== ASSIGNMENT ==
Write out each entry, exactly the way it appears.

== Data extracted from a collection ==
=-=-=-=-=

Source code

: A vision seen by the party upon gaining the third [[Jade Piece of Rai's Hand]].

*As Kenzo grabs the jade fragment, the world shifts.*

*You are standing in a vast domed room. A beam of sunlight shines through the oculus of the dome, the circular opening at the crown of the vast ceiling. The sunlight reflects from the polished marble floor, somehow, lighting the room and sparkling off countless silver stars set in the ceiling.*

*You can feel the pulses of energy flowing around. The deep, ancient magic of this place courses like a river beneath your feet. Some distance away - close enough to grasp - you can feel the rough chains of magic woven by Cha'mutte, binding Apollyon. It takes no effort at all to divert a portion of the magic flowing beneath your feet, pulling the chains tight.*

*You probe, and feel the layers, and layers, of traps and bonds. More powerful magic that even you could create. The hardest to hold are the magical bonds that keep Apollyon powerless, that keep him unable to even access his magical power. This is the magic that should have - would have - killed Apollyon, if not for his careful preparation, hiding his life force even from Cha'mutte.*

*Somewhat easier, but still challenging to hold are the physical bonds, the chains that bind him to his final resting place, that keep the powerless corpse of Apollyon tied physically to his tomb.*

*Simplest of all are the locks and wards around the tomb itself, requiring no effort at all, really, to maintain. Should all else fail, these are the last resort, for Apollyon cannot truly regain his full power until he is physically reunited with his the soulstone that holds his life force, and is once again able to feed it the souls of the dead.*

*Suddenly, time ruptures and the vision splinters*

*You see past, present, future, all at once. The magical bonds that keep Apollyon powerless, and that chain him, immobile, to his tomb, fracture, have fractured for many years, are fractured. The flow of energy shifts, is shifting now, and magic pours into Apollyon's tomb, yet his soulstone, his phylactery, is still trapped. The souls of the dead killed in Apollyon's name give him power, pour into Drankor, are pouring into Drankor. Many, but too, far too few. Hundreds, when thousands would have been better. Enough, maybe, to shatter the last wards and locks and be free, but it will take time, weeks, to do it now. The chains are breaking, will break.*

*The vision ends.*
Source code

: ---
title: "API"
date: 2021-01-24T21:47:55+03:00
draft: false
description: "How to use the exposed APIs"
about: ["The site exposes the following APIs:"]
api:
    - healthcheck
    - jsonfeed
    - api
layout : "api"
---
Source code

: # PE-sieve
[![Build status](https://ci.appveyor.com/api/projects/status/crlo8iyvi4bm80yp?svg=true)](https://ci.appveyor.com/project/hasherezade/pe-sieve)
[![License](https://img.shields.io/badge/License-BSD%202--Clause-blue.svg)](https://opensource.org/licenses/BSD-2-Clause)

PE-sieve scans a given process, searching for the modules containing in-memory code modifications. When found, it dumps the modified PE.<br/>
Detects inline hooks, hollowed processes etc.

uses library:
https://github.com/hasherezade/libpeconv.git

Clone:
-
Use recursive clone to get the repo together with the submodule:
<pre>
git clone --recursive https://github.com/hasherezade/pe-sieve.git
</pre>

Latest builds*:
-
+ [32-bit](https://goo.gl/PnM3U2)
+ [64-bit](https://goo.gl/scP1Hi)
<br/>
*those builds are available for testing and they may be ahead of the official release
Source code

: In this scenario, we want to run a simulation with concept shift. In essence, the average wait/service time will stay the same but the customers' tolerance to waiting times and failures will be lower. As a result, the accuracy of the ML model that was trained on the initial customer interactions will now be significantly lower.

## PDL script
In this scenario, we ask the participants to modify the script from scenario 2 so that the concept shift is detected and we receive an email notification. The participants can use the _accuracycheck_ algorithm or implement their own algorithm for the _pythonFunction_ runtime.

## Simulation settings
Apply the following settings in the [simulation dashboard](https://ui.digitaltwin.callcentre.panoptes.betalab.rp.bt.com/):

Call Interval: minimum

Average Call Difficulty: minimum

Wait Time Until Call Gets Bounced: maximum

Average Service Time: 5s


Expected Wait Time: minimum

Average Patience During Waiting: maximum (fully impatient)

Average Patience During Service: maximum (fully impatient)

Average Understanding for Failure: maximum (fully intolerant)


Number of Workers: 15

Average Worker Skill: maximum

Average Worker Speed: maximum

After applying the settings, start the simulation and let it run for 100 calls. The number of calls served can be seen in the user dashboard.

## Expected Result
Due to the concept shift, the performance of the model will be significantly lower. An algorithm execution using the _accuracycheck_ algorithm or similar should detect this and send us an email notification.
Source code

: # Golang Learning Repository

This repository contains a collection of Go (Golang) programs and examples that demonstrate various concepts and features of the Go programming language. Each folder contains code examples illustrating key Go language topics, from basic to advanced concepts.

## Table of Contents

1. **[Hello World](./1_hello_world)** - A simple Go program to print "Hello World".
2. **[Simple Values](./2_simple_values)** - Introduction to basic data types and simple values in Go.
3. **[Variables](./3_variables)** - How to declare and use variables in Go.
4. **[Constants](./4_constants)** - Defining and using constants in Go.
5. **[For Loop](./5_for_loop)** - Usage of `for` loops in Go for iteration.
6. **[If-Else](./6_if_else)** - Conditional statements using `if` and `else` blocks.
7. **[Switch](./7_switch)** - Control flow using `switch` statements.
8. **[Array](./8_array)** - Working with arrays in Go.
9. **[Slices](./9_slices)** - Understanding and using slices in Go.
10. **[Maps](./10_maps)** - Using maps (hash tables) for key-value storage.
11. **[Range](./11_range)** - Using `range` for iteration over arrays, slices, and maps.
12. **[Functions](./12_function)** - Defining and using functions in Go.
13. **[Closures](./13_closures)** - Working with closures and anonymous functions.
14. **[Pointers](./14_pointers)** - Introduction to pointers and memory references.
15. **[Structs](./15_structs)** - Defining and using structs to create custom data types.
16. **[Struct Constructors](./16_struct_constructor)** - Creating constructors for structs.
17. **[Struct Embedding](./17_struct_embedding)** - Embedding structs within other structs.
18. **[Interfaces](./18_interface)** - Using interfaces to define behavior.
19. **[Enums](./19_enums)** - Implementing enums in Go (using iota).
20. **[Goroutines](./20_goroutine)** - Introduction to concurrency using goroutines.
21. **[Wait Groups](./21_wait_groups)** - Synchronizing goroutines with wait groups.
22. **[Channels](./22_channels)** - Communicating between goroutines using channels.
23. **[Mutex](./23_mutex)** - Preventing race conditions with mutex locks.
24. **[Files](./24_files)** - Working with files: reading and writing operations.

=-=-=-=-=

== RESULT OF THIS TASK ==
Source code

: A vision seen by the party upon gaining the third [[Jade Piece of Rai's Hand]].

*As Kenzo grabs the jade fragment, the world shifts.*

*You are standing in a vast domed room. A beam of sunlight shines through the oculus of the dome, the circular opening at the crown of the vast ceiling. The sunlight reflects from the polished marble floor, somehow, lighting the room and sparkling off countless silver stars set in the ceiling.*

*You can feel the pulses of energy flowing around. The deep, ancient magic of this place courses like a river beneath your feet. Some distance away - close enough to grasp - you can feel the rough chains of magic woven by Cha'mutte, binding Apollyon. It takes no effort at all to divert a portion of the magic flowing beneath your feet, pulling the chains tight.*

*You probe, and feel the layers, and layers, of traps and bonds. More powerful magic that even you could create. The hardest to hold are the magical bonds that keep Apollyon powerless, that keep him unable to even access his magical power. This is the magic that should have - would have - killed Apollyon, if not for his careful preparation, hiding his life force even from Cha'mutte.*

*Somewhat easier, but still challenging to hold are the physical bonds, the chains that bind him to his final resting place, that keep the powerless corpse of Apollyon tied physically to his tomb.*

*Simplest of all are the locks and wards around the tomb itself, requiring no effort at all, really, to maintain. Should all else fail, these are the last resort, for Apollyon cannot truly regain his full power until he is physically reunited with his the soulstone that holds his life force, and is once again able to feed it the souls of the dead.*

*Suddenly, time ruptures and the vision splinters*

*You see past, present, future, all at once. The magical bonds that keep Apollyon powerless, and that chain him, immobile, to his tomb, fracture, have fractured for many years, are fractured. The flow of energy shifts, is shifting now, and magic pours into Apollyon's tomb, yet his soulstone, his phylactery, is still trapped. The souls of the dead killed in Apollyon's name give him power, pour into Drankor, are pouring into Drankor. Many, but too, far too few. Hundreds, when thousands would have been better. Enough, maybe, to shatter the last wards and locks and be free, but it will take time, weeks, to do it now. The chains are breaking, will break.*

*The vision ends.*
Source code

: ---
title: "API"
date: 2021-01-24T21:47:55+03:00
draft: false
description: "How to use the exposed APIs"
about: ["The site exposes the following APIs:"]
api:
    - healthcheck
    - jsonfeed
    - api
layout : "api"
---
Source code

: # PE-sieve
[![Build status](https://ci.appveyor.com/api/projects/status/crlo8iyvi4bm80yp?svg=true)](https://ci.appveyor.com/project/hasherezade/pe-sieve)
[![License](https://img.shields.io/badge/License-BSD%202--Clause-blue.svg)](https://opensource.org/licenses/BSD-2-Clause)

PE-sieve scans a given process, searching for the modules containing in-memory code modifications. When found, it dumps the modified PE.<br/>
Detects inline hooks, hollowed processes etc.

uses library:
https://github.com/hasherezade/libpeconv.git

Clone:
-
Use recursive clone to get the repo together with the submodule:
<pre>
git clone --recursive https://github.com/hasherezade/pe-sieve.git
</pre>

Latest builds*:
-
+ [32-bit](https://goo.gl/PnM3U2)
+ [64-bit](https://goo.gl/scP1Hi)
<br/>
*those builds are available for testing and they may be ahead of the official release
Source code

: In this scenario, we want to run a simulation with concept shift. In essence, the average wait/service time will stay the same but the customers' tolerance to waiting times and failures will be lower. As a result, the accuracy of the ML model that was trained on the initial customer interactions will now be significantly lower.

## PDL script
In this scenario, we ask the participants to modify the script from scenario 2 so that the concept shift is detected and we receive an email notification. The participants can use the _accuracycheck_ algorithm or implement their own algorithm for the _pythonFunction_ runtime.

## Simulation settings
Apply the following settings in the [simulation dashboard](https://ui.digitaltwin.callcentre.panoptes.betalab.rp.bt.com/):

Call Interval: minimum

Average Call Difficulty: minimum

Wait Time Until Call Gets Bounced: maximum

Average Service Time: 5s


Expected Wait Time: minimum

Average Patience During Waiting: maximum (fully impatient)

Average Patience During Service: maximum (fully impatient)

Average Understanding for Failure: maximum (fully intolerant)


Number of Workers: 15

Average Worker Skill: maximum

Average Worker Speed: maximum

After applying the settings, start the simulation and let it run for 100 calls. The number of calls served can be seen in the user dashboard.

## Expected Result
Due to the concept shift, the performance of the model will be significantly lower. An algorithm execution using the _accuracycheck_ algorithm or similar should detect this and send us an email notification.
Source code

: # Golang Learning Repository

This repository contains a collection of Go (Golang) programs and examples that demonstrate various concepts and features of the Go programming language. Each folder contains code examples illustrating key Go language topics, from basic to advanced concepts.

## Table of Contents

1. **[Hello World](./1_hello_world)** - A simple Go program to print "Hello World".
2. **[Simple Values](./2_simple_values)** - Introduction to basic data types and simple values in Go.
3. **[Variables](./3_variables)** - How to declare and use variables in Go.
4. **[Constants](./4_constants)** - Defining and using constants in Go.
5. **[For Loop](./5_for_loop)** - Usage of `for` loops in Go for iteration.
6. **[If-Else](./6_if_else)** - Conditional statements using `if` and `else` blocks.
7. **[Switch](./7_switch)** - Control flow using `switch` statements.
8. **[Array](./8_array)** - Working with arrays in Go.
9. **[Slices](./9_slices)** - Understanding and using slices in Go.
10. **[Maps](./10_maps)** - Using maps (hash tables) for key-value storage.
11. **[Range](./11_range)** - Using `range` for iteration over arrays, slices, and maps.
12. **[Functions](./12_function)** - Defining and using functions in Go.
13. **[Closures](./13_closures)** - Working with closures and anonymous functions.
14. **[Pointers](./14_pointers)** - Introduction to pointers and memory references.
15. **[Structs](./15_structs)** - Defining and using structs to create custom data types.
16. **[Struct Constructors](./16_struct_constructor)** - Creating constructors for structs.
17. **[Struct Embedding](./17_struct_embedding)** - Embedding structs within other structs.
18. **[Interfaces](./18_interface)** - Using interfaces to define behavior.
19. **[Enums](./19_enums)** - Implementing enums in Go (using iota).
20. **[Goroutines](./20_goroutine)** - Introduction to concurrency using goroutines.
21. **[Wait Groups](./21_wait_groups)** - Synchronizing goroutines with wait groups.
22. **[Channels](./22_channels)** - Communicating between goroutines using channels.
23. **[Mutex](./23_mutex)** - Preventing race conditions with mutex locks.
24. **[Files](./24_files)** - Working with files: reading and writing operations.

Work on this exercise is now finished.